‘Tragic’: Cities Use Federal COVID-19 Money to Fund Abortion, Planned Parenthood
In city governments across the United States, officials are seeking to use federal COVID-19 funds intended to preserve life to fund abortion and benefit the nation’s largest abortion provider, Planned Parenthood, an outcome pro-life leaders call a “tragic” and foreseeable misuse of funds.
Earlier this month, Toledo’s city council proposed ordinance 530-21, which would spend $100,000 in American Rescue Plan funds to pay for Ohio women to travel out of state to obtain an abortion. The funds would go to the Agnes Reynolds Jackson Fund, one of the nation’s network of abortion funds, which defer but do not cover the full price of an abortion — a decision that has outraged state pro-life leaders.
Meanwhile the city of Rochester, New York, has selected Planned Parenthood of Central and Western NY as one of 20 members of its “Rochester Peace Collective,” which will split $5 million in American Rescue Plan funding. Mayor Malik Evans, a Democrat, said the organizations deserve these “front-end investments,” because have the ability “to intervene in the lives of people who maybe have been impacted by violence.” The Toledo ordinance also says its terms are “necessary for the immediate preservation of the public peace, health, safety and property.”
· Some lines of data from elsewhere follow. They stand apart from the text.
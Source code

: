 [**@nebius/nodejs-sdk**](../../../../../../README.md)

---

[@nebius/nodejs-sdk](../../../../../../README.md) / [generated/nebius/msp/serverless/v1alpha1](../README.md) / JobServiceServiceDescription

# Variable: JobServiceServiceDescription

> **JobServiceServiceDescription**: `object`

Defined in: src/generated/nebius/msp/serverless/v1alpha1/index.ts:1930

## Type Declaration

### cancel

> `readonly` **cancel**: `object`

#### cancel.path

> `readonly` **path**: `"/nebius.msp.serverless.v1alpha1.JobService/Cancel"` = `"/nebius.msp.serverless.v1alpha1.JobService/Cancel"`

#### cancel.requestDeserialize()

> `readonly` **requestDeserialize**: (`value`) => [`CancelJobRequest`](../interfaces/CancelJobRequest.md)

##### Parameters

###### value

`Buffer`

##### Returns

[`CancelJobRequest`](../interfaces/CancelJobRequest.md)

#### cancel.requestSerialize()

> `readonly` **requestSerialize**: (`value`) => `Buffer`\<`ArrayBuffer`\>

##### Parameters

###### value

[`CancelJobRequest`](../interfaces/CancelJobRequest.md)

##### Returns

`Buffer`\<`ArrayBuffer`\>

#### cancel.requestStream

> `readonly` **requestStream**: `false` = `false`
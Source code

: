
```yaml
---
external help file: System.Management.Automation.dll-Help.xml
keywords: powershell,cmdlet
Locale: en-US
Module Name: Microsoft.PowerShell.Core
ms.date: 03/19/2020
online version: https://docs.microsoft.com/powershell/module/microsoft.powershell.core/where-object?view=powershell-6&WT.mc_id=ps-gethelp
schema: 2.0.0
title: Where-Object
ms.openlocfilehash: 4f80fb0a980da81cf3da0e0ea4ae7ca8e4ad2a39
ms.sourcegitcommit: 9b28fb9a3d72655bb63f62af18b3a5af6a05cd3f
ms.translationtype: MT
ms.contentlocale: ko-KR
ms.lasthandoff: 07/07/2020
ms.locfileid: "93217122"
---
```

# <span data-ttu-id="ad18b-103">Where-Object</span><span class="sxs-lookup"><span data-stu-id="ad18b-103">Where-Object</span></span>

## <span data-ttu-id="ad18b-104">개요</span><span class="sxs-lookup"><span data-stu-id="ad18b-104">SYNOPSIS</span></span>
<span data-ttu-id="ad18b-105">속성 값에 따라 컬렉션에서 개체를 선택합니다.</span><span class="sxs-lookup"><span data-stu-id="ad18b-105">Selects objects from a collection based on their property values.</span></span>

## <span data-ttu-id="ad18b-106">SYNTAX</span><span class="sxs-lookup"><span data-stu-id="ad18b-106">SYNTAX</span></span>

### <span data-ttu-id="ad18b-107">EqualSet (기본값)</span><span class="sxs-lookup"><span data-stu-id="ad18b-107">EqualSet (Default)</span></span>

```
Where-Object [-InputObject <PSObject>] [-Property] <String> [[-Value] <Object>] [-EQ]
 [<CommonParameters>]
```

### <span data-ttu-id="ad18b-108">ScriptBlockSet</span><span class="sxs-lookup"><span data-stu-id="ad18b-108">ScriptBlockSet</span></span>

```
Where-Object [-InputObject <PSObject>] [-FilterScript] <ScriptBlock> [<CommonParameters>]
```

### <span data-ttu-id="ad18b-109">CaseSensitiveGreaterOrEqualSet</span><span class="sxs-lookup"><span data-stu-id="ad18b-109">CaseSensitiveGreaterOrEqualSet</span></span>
Yet pro-life advocates say abortion is violence, not health care. “It is tragic to see the abortion industry once again exploiting a health crisis as a way to line their pockets with taxpayer funding,” Connor Semelsberger, director of federal affairs at Family Research Council, told The Washington Stand.
“Using funds allocated for COVID recovery to enable the taking of innocent lives and the harming of mothers and their children is both unjust and immoral,” said Roman Catholic Bishop Daniel E. Thomas. “It is our responsibility as faithful servants of God to spearhead legislation to make it easier for mothers and fathers to flourish economically so they can provide a loving and thriving home for their families.” The Ohio-based Center for Christian Virtue, a state affiliate of FRC, set up a webpage enabling Ohioans to contact Toledo City Council members and politely voice their opposition. “It’s hard to imagine a more gross abuse of taxpayer dollars,” said CCV President Aaron Baer. He may find a receptive audience: Council member Vanice Williams, who supports abortion-on-demand, opposes the measure, because “we really need to hone in on what we spend these ARPA dollars on.”
Similarly, in Rochester, pro-family advocates oppose the $225,000 grant for Planned Parenthood’s sex education program, as it uses taxpayer dollars to link minors to Planned Parenthood’s website.
These cities, which have not yet acted, are far from alone in using federal health care funds to promote abortion. In July St. Louis Mayor Tishaura Jones, a Democrat, signed a bill using $1 million of federal COVID relief funds to pay for abortion travel, or childcare, for women seeking to have an abortion — something she said fulfilled her campaign promises and dovetailed with her political philosophy. “I said I would fight like hell to make sure St. Louisans can access the reproductive health care they need,” she vowed. Missouri Attorney General Eric Schmidt, a Republican, filed a lawsuit against the measure immediately.
“Atlanta; Chicago; Columbus, Ohio; Fresno, Calif.; Nashville and Davidson County, Tenn.; New York City; and Seattle directed state or municipal funding to abortion access. Cuyahoga County, Ohio; and St. Louis, Mo., directed funding from the American Rescue Protection Act to abortion access,” reported the far-Left Nation magazine.
Pro-life advocates say the outcome was anything but a surprise. “As the American Rescue Plan Act was being assembled Family Research Council and many other groups warned that” the ARPA funding would underwrite elective abortions “unless the bill clearly defines what healthcare funding can and cannot be used for, or has explicate language to prevent it from subsidizing abortion.”
“The American Rescue Plan Act lacks key abortion funding restrictions,” Semelsberger warned FRC readers at the time. "This is government irresponsibility at its worst,” said Family Research Council President Tony Perkins.
Upon passage of the $1.9 trillion plan — which took place in March 2021, as COVID had already begun to recede and the economy was rebounding — Planned Parenthood President Alexis McGill Johnson hailed President Joe Biden, Vice President Kamala Harris, and Democratic congressional leaders as “health care champions” for preserving abortion funding in the American Rescue Plan.
“As Roe becomes a fainting memory it is important to remember that there is no longer a federal right to an abortion as established by our courts and therefore should not be subsidized on the taxpayer’s dime,” Semelsberger told TWS.
Ben Johnson is senior reporter and editor at The Washington Stand.